As to the genesis of historical materialism, you will, in my opinion, find everything you want in my Feuerbach (Ludwig Feuerbach and the End of Classical German Philosophy)—the appendix by Marx is, of course, itself the genesis! Also in the prefaces to the Manifesto (new Berlin edition, 1892) and to the Revelations Concerning the Communist Trial.

Marx quietly elaborated the theory of surplus value in the fifties, all on his own, and resolutely refused to publish anything on the subject until he was in absolutely no doubt about each of his conclusions. Hence the non-appearance of the 2nd and subsequent instalments of A Contribution to the Critique of Political Economy.

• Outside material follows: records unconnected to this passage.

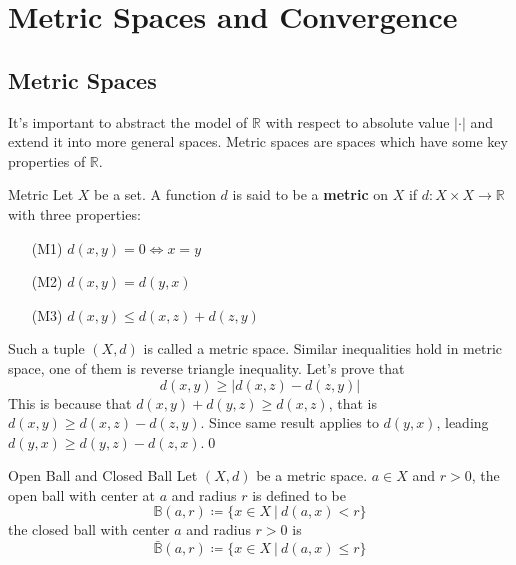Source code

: \documentclass{article}
\begin{document}
\section{Metric Spaces and Convergence}
\subsection{Metric Spaces}
It's important to abstract the model of $\mathbb{R}$ with respect to absolute value $|\cdot|$ and extend it into more general spaces. Metric spaces are spaces which have some key properties of $\mathbb{R}$.
\begin{defin}{Metric}
    Let $X$ be a set. A function $d$ is said to be a \textbf{metric} on $X$ if $d : X \times X \rightarrow \mathbb{R}$ with three properties:
    \begin{itemize}
        \item[(M1)] $d(x,y) = 0 \Longleftrightarrow x = y$
        \item[(M2)] $d(x,y) = d(y,x)$
        \item[(M3)] $d(x,y) \leq d(x,z) + d(z,y)$  
    \end{itemize}
\end{defin}
Such a tuple $(X, d)$ is called a metric space. Similar inequalities hold in metric space, one of them is reverse triangle inequality. Let's prove that 
$$
d(x,y) \geq |d(x,z) - d(z,y)|
$$
This is because that $d(x,y) + d(y,z) \geq d(x,z)$, that is $d(x,y) \geq d(x,z) - d(z,y)$. Since same result applies to $d(y,x)$, leading 
$d(y,x) \geq d(y,z) - d(z,x)$.\qed
\begin{defin}{Open Ball and Closed Ball}
    Let $(X,d)$ be a metric space. $a \in X$ and $r > 0$, the open ball with center at $a$ and radius $r$ is defined to be
    $$
    \mathbb{B}(a,r) \coloneq \{x \in X\ |\ d(a,x) < r\}
    $$
    the closed ball with center $a$ and radius $r > 0$ is 
    $$
    \bar{\mathbb{B}}(a,r) \coloneq \{x \in X\ |\ d(a,x) \leq r\}
    $$ 
\end{defin}
\end{document}
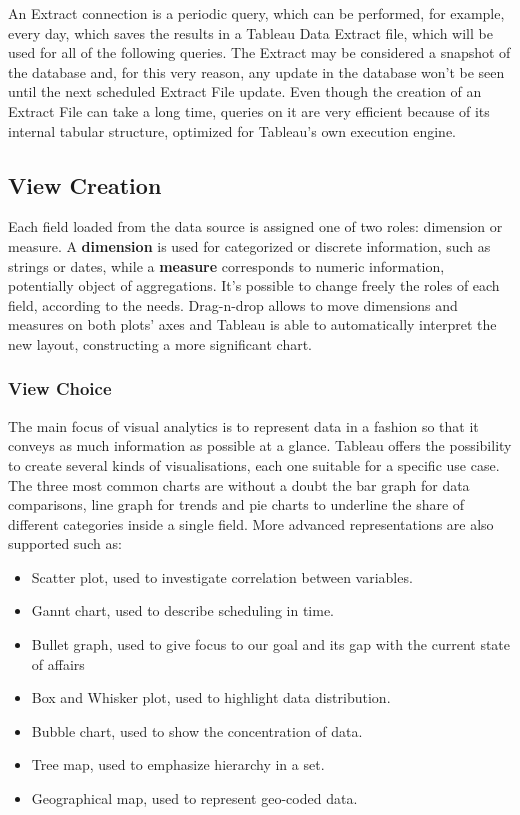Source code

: An Extract connection is a periodic query, which can be performed, for example, every day, which saves the results in a Tableau Data Extract file, which will be used for all of the following queries. The Extract may be considered a snapshot of the database and, for this very reason, any update in the database won't be seen until the next scheduled Extract File update. Even though the creation of an Extract File can take a long time, queries on it are very efficient because of its internal tabular structure, optimized for Tableau's own execution engine.

\subsection{View Creation}

Each field loaded from the data source is assigned one of two roles: dimension or measure. A \textbf{dimension} is used for categorized or discrete information, such as strings or dates, while a \textbf{measure} corresponds to numeric information, potentially object of aggregations. It's possible to change freely the roles of each field, according to the needs. Drag-n-drop allows to move dimensions and measures on both plots' axes and Tableau is able to automatically interpret the new layout, constructing a more significant chart.

\subsubsection{View Choice}
The main focus of visual analytics is to represent data in a fashion so that it conveys as much information as possible at a glance.
Tableau offers the possibility to create several kinds of visualisations, each one suitable for a specific use case. The three most common charts are without a doubt the bar graph for data comparisons, line graph for trends and pie charts to underline the share of different categories inside a single field.
More advanced representations are also supported such as:

\begin{itemize}
	\item Scatter plot, used to investigate correlation between variables.
	\item Gannt chart, used to describe scheduling in time.
	\item Bullet graph, used to give focus to our goal and its gap with the current state of affairs
	\item Box and Whisker plot, used to highlight data distribution.
	\item Bubble chart, used to show the concentration of data.
	\item Tree map, used to emphasize hierarchy in a set.
	\item Geographical map, used to represent geo-coded data.
\end{itemize} 

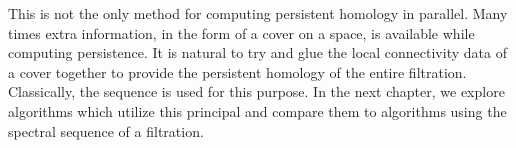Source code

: This is not the only method for computing persistent homology in parallel. Many times extra information, in the form of a cover on a space, is available while computing persistence. It is natural to try and glue the local connectivity data of a cover together to provide the persistent homology of the entire filtration. Classically, the \mv sequence is used for this purpose. In the next chapter, we explore algorithms which utilize this principal and compare them to algorithms using the spectral sequence of a filtration.  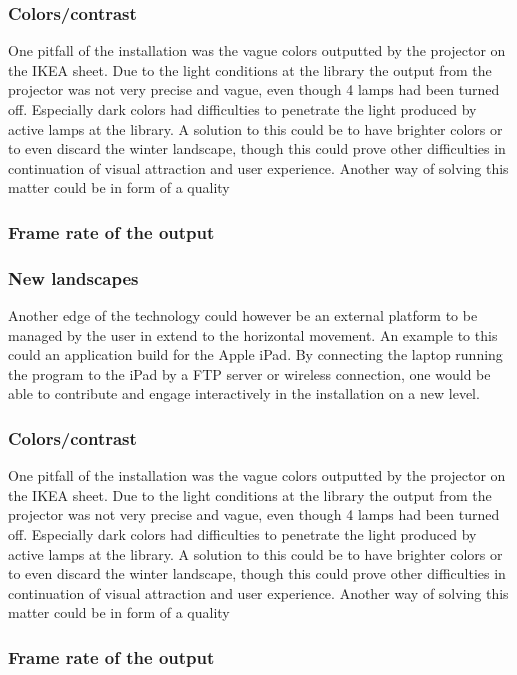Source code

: \subsubsection{Colors/contrast}
One pitfall of the installation was the vague colors outputted by the projector on the IKEA sheet. Due to the light conditions at the library the output from the projector was not very precise and vague, even though 4 lamps had been turned off. Especially dark colors had difficulties to penetrate the light produced by active lamps at the library. A solution to this could be to have brighter colors or to even discard the winter landscape, though this could prove other difficulties in continuation of visual attraction and user experience. Another way of solving this matter could be in form of a quality 
\subsubsection{Frame rate of the output}
\subsubsection{New landscapes}  
Another edge of the technology could however be an external platform to be managed by the user in extend to the horizontal movement. An example to this could an application build for the Apple iPad. By connecting the laptop running the program to the iPad by a FTP server or wireless connection, one would be able to contribute and engage interactively in the installation on a new level.

\subsubsection{Colors/contrast}
One pitfall of the installation was the vague colors outputted by the projector on the IKEA sheet. Due to the light conditions at the library the output from the projector was not very precise and vague, even though 4 lamps had been turned off. Especially dark colors had difficulties to penetrate the light produced by active lamps at the library. A solution to this could be to have brighter colors or to even discard the winter landscape, though this could prove other difficulties in continuation of visual attraction and user experience. Another way of solving this matter could be in form of a quality 
\subsubsection{Frame rate of the output}
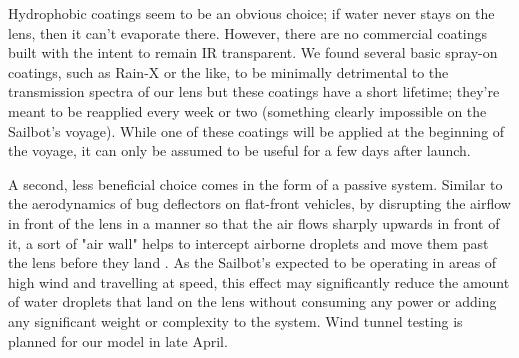 Hydrophobic coatings seem to be an obvious choice; if water never stays on the lens, then it can't evaporate there. However, there are no commercial coatings built with the intent to remain IR transparent. We found several basic spray-on coatings, such as Rain-X or the like, to be minimally detrimental to the transmission spectra of our lens but these coatings have a short lifetime; they're meant to be reapplied every week or two (something clearly impossible on the Sailbot's voyage). While one of these coatings will be applied at the beginning of the voyage, it can only be assumed to be useful for a few days after launch.

A second, less beneficial choice comes in the form of a passive system. Similar to the aerodynamics of bug deflectors on flat-front vehicles, by disrupting the airflow in front of the lens in a manner so that the air flows sharply upwards in front of it, a sort of "air wall" helps to intercept airborne droplets and move them past the lens before they land \cite{bug-deflector}. As the Sailbot's expected to be operating in areas of high wind and travelling at speed, this effect may significantly reduce the amount of water droplets that land on the lens without consuming any power or adding any significant weight or complexity to the system. Wind tunnel testing is planned for our model in late April.
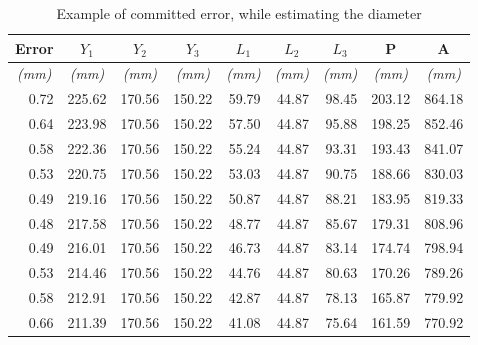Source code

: \begin{table}[h!]
  \small
  \centering
  \begin{tabular}{|r|r|r|r|r|r|r|r|r|}
  \hline
  \multicolumn{1}{|c|}{\textbf{Error}} & \multicolumn{1}{c|}{\textbf{$Y_1$}} & \multicolumn{1}{c|}{\textbf{$Y_2$}} & \multicolumn{1}{c|}{\textbf{$Y_3$}} & \multicolumn{1}{c|}{\textbf{$L_1$}} & \multicolumn{1}{c|}{\textbf{$L_2$}} & \multicolumn{1}{c|}{\textbf{$L_3$}} & \multicolumn{1}{c|}{\textbf{P}} & \multicolumn{1}{c|}{\textbf{A}} \\ \hline
  \multicolumn{1}{|c|}{\textit{(mm)}}  & \multicolumn{1}{c|}{\textit{(mm)}}  & \multicolumn{1}{c|}{\textit{(mm)}}  & \multicolumn{1}{c|}{\textit{(mm)}}  & \multicolumn{1}{c|}{\textit{(mm)}}  & \multicolumn{1}{c|}{\textit{(mm)}}  & \multicolumn{1}{c|}{\textit{(mm)}}  & \multicolumn{1}{c|}{\textit{(mm)}}      & \multicolumn{1}{c|}{\textit{(mm)}} \\ \hline
  0.72	& 225.62	& 170.56	& 150.22	& 59.79	& 44.87	& 98.45	& 203.12	& 864.18	\\ \hline
  0.64	& 223.98	& 170.56	& 150.22	& 57.50	& 44.87	& 95.88	& 198.25	& 852.46	\\ \hline
  0.58	& 222.36	& 170.56	& 150.22	& 55.24	& 44.87	& 93.31	& 193.43	& 841.07	\\ \hline
  0.53	& 220.75	& 170.56	& 150.22	& 53.03	& 44.87	& 90.75	& 188.66	& 830.03	\\ \hline
  0.49	& 219.16	& 170.56	& 150.22	& 50.87	& 44.87	& 88.21	& 183.95	& 819.33	\\ \hline
  0.48	& 217.58	& 170.56	& 150.22	& 48.77	& 44.87	& 85.67	& 179.31	& 808.96	\\ \hline
  0.49	& 216.01	& 170.56	& 150.22	& 46.73	& 44.87	& 83.14	& 174.74	& 798.94	\\ \hline
  0.53	& 214.46	& 170.56	& 150.22	& 44.76	& 44.87	& 80.63	& 170.26	& 789.26	\\ \hline
  0.58	& 212.91	& 170.56	& 150.22	& 42.87	& 44.87	& 78.13	& 165.87	& 779.92	\\ \hline
  0.66	& 211.39	& 170.56	& 150.22	& 41.08	& 44.87	& 75.64	& 161.59	& 770.92	\\ \hline
  \end{tabular}
  \caption{Example of committed error, while estimating the diameter}
  \label{tab:diam:tab1}
\end{table}
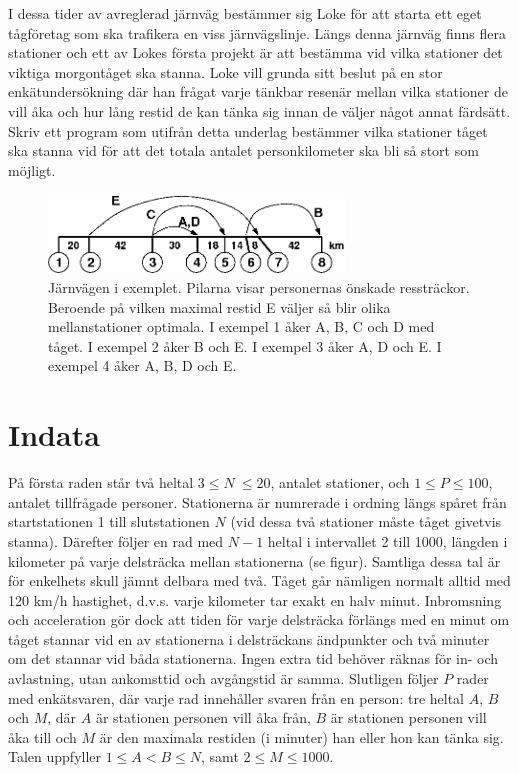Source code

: 
I dessa tider av avreglerad järnväg bestämmer sig Loke för att starta ett eget tågföretag som ska trafikera en viss järnvägslinje. Längs denna järnväg finns flera stationer och ett av Lokes första projekt är att bestämma vid vilka stationer det viktiga morgontåget ska stanna. Loke vill grunda sitt beslut på en stor enkätundersökning där han frågat varje tänkbar resenär mellan vilka stationer de vill åka och hur lång restid de kan tänka sig innan de väljer något annat färdsätt. Skriv ett program som utifrån detta underlag bestämmer vilka stationer tåget ska stanna vid för att det totala antalet personkilometer ska bli så stort som möjligt.

\begin{figure}[!h]
\begin{center}
\includegraphics[width=0.7\textwidth]{jarnvagen.png}
\end{center}
\caption{Järnvägen i exemplet. Pilarna visar personernas önskade ressträckor. Beroende på vilken maximal restid E väljer så blir olika mellanstationer optimala. I exempel 1 åker A, B, C och D med tåget. I exempel 2 åker B och E. I exempel 3 åker A, D och E. I exempel 4 åker A, B, D och E.}
\label{fig1}
\end{figure}

\section*{Indata}

På första raden står två heltal $3\le N\ \le 20$, antalet stationer, och $1 \le P \le 100$, antalet tillfrågade personer. Stationerna är numrerade i ordning längs spåret från startstationen 1 till slutstationen $N$ (vid dessa två stationer måste tåget givetvis stanna). Därefter följer en rad med $N-1$ heltal i intervallet 2 till 1000, längden i kilometer på varje delsträcka mellan stationerna (se figur). Samtliga dessa tal är för enkelhets skull jämnt delbara med två. Tåget går nämligen normalt alltid med 120 km/h hastighet, d.v.s. varje kilometer tar exakt en halv minut. Inbromsning och acceleration gör dock att tiden för varje delsträcka förlängs med en minut om tåget stannar vid en av stationerna i delsträckans ändpunkter och två minuter om det stannar vid båda stationerna. Ingen extra tid behöver räknas för in- och avlastning, utan ankomsttid och avgångstid är samma. Slutligen följer $P$ rader med enkätsvaren, där varje rad innehåller svaren från en person: tre heltal $A$, $B$ och $M$, där $A$ är stationen personen vill åka från, $B$ är stationen personen vill åka till och $M$ är den maximala restiden (i minuter) han eller hon kan tänka sig. Talen uppfyller $1\le A < B \le N$, samt $2\le M\le 1000$.

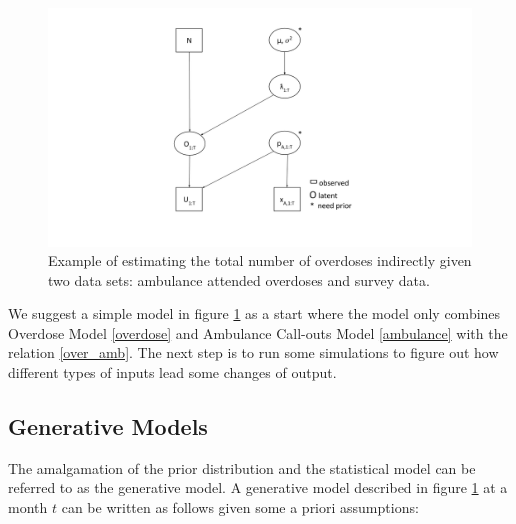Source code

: \documentclass[12pt]{article}
\begin{document}
{\begin{figure}[htb]
	\centering
	\includegraphics[width=200mm,scale=0.5]{Figures/simple_drawing}
	\caption[Example of estimating the total number of overdoses]{Example of estimating the total number of overdoses indirectly given two data sets: ambulance attended overdoses and survey data.}
	\label{simple_draw}
\end{figure}

We suggest a simple model in figure \ref{simple_draw} as a start where the model only combines Overdose Model \ref{overdose} and Ambulance Call-outs Model \ref{ambulance} with the relation \ref{over_amb}. The next step is to run some simulations to figure out how different types of inputs lead some changes of output.

\subsection{Generative Models}
The amalgamation of the prior distribution and the statistical model can be referred to as the generative model.\cite{paul} A generative model described in figure \ref{simple_draw} at a month $t$ can be written as follows given some a priori assumptions:

}
\end{document}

I am sending you the Splits and Alliance by post and hope these will suffice. Unfortunately that is all I can do for you.

Kindest regards to Gnardnauer and all the comrades over there.

Ever yours,

F. Engels

  1. as to
  2. F. Engels, On the History of the Communist League.
  3. W. Eichhoff, Die Internationale Arbeiterassociation. Ihre Gründung, Organization, politisch-sociale Thätigkeit und Ausbreitung.
  4. E. E. Fribourg, L'Association internationale des travailleurs.
  5. E. de Laveleye, Le Socialisme contemporain.
  6. [J.] Zacher, Die Rothe Internationale.
  7. K. Marx and F. Engels, Fictitious Splits in the International and The Alliance of Socialist Democracy and the International Working Men's Association.